人文学部歴史学科の佐藤文子教授がオーガナイズされたシンポジウム「仏教から見る死者・神・天皇/皇帝」(佛教史學会、2022年11月)の成果が、『佛教史學研究』第65巻1号に掲載されました(2023年10月)。

本シンポジウムは、南北朝・隋唐時代の中国や、古代日本を含むその周縁の世界において、生者の社会から向けられた死者・祖先・神霊へのまなざしを観察分析することにより、5世紀から9世紀の東アジアにおける信仰の様相を具体的に捉えています。

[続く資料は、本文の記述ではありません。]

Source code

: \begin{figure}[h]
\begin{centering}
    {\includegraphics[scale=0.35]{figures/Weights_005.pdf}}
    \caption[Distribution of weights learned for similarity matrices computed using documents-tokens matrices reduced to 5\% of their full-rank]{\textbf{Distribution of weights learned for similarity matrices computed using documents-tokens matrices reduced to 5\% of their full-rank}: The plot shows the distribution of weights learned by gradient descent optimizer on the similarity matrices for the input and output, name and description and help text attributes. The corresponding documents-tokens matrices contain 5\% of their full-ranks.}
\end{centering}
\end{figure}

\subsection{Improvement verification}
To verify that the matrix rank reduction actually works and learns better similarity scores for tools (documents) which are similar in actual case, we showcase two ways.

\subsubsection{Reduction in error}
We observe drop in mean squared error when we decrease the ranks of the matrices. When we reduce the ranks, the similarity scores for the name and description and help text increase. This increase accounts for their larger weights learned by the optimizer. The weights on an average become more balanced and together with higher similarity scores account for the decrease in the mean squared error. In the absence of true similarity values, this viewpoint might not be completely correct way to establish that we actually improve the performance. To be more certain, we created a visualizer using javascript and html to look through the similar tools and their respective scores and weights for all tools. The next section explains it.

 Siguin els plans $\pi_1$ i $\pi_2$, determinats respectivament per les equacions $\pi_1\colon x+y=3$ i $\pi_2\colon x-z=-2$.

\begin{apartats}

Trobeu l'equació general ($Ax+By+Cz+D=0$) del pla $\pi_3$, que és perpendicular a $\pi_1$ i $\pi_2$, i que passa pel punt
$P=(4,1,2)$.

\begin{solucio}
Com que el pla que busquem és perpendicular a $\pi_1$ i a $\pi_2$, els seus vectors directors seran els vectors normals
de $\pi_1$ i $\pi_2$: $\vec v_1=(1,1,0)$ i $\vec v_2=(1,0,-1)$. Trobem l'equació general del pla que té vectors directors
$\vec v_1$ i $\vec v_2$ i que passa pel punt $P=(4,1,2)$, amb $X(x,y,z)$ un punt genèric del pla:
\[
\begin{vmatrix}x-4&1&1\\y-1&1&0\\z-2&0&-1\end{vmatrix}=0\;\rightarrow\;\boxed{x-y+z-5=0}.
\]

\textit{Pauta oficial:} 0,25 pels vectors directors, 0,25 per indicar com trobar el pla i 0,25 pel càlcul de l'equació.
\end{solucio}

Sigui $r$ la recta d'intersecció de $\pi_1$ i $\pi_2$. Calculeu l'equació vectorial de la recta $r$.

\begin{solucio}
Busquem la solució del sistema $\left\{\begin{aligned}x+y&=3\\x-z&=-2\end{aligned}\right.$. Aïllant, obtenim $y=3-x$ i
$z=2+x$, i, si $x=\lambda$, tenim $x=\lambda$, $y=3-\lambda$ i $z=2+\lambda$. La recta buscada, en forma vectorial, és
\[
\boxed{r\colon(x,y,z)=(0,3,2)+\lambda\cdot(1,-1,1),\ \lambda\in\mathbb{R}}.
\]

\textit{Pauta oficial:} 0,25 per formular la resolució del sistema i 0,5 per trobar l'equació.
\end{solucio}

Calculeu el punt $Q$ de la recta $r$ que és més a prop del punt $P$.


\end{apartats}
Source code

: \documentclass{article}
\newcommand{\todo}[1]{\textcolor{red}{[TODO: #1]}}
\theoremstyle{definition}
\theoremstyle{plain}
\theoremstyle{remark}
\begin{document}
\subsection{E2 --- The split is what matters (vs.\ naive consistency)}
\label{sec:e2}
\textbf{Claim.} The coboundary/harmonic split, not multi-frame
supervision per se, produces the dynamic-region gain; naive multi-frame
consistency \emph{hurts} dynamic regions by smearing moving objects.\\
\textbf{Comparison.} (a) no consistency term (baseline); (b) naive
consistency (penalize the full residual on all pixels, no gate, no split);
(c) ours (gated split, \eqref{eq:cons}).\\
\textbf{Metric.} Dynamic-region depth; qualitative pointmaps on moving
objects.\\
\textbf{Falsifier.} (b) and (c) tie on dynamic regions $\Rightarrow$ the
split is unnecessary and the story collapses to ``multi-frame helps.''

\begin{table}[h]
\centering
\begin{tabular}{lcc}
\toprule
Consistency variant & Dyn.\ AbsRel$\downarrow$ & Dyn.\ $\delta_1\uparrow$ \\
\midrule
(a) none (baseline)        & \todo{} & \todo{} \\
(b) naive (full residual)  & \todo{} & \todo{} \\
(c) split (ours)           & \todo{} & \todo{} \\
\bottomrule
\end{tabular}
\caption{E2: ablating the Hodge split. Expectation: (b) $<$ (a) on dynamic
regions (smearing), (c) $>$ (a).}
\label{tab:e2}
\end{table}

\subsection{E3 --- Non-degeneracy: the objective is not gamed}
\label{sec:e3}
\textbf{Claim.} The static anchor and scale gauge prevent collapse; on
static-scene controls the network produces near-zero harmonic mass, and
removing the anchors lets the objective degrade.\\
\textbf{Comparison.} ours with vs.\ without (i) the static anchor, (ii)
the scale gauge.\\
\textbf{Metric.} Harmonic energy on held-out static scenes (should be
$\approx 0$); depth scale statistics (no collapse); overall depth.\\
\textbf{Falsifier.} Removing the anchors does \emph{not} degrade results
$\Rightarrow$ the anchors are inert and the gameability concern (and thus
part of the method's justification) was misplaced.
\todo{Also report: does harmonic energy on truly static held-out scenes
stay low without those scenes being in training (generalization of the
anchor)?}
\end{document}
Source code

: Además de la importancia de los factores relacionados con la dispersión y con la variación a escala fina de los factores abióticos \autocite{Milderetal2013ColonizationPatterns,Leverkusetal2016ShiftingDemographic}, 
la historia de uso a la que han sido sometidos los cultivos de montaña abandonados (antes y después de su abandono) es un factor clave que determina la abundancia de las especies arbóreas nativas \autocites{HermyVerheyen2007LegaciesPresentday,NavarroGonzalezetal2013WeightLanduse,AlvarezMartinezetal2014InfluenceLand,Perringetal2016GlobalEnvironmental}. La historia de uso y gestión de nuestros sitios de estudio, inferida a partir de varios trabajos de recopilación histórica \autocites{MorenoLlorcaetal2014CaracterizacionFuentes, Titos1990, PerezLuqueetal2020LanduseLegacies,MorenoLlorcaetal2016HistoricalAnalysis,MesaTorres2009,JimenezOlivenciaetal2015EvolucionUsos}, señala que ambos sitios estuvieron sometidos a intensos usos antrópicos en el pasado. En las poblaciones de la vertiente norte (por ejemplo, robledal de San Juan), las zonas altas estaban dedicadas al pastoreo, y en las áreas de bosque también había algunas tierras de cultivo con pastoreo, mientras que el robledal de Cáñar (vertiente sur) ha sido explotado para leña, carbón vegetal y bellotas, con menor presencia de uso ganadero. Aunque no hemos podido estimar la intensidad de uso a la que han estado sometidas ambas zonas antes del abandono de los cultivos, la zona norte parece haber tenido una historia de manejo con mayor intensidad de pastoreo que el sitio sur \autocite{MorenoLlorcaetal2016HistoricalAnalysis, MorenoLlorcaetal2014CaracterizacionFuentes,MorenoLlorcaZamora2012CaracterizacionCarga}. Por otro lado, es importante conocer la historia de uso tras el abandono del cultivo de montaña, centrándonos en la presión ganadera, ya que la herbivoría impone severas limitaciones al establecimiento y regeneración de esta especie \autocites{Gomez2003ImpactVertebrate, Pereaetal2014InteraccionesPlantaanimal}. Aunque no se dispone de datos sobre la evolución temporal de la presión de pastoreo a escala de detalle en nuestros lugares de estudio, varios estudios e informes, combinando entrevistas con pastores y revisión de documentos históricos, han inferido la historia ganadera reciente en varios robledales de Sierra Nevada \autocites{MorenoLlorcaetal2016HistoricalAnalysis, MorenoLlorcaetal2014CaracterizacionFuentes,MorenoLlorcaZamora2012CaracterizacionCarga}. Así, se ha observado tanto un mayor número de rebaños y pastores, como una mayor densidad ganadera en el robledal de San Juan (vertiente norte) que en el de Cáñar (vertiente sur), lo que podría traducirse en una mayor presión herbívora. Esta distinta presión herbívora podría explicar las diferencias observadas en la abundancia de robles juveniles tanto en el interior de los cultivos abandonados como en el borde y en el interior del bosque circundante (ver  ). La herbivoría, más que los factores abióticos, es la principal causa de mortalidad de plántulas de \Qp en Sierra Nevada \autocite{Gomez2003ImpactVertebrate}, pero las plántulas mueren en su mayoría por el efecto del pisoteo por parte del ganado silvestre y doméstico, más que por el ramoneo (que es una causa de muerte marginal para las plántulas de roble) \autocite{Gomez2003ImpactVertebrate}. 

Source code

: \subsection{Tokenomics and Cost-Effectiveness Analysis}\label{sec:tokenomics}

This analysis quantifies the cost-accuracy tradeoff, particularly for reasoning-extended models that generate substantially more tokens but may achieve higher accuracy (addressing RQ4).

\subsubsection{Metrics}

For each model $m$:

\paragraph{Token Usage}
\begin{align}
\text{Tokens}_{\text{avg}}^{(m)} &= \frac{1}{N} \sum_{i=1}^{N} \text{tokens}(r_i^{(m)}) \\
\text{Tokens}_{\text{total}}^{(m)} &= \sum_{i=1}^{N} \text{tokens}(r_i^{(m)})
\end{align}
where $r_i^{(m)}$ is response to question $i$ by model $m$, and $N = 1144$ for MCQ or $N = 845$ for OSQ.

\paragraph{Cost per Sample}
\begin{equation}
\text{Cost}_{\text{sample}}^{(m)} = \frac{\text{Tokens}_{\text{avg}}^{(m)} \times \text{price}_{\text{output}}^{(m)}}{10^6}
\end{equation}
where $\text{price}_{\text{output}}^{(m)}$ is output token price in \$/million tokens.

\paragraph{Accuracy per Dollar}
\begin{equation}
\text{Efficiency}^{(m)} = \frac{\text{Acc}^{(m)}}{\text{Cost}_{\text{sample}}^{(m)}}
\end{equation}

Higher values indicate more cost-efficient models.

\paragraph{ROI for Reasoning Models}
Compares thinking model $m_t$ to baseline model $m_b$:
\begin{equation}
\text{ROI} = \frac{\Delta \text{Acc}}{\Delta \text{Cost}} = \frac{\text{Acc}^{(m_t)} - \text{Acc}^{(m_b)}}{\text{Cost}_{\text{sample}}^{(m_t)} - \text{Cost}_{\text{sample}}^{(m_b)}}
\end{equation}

その中に、佐藤教授の論文「高御座の盧舎那仏」(pp.68-99)も含まれており、生者に災いをもたらす死者を祀って慰霊し、その力を種子稲に託して五穀豊穣を祈願する御斎会の成立と展開において、複数の思想や信仰が融合した日本的祖先信仰の方法が方向づけられたことを明らかにしています。

佐藤文子教授コメント

私たちの祖先は、死者を看取り、偲ぶ文化を成立させましたが、それが本格化したのは、同じ居住空間(たとえば平安京)を捨て去らずに定住するようになってからのことです。天皇の御殿で毎年実施されていた御斎会という儀礼は、僧侶に委託して仏教式で行われましたが、それは死者を偲ぶという文化を読み込んでいくための回路として機能した節があります。今後は研究班を組んでさらにこのテーマの研究を深めていきたいと考えます。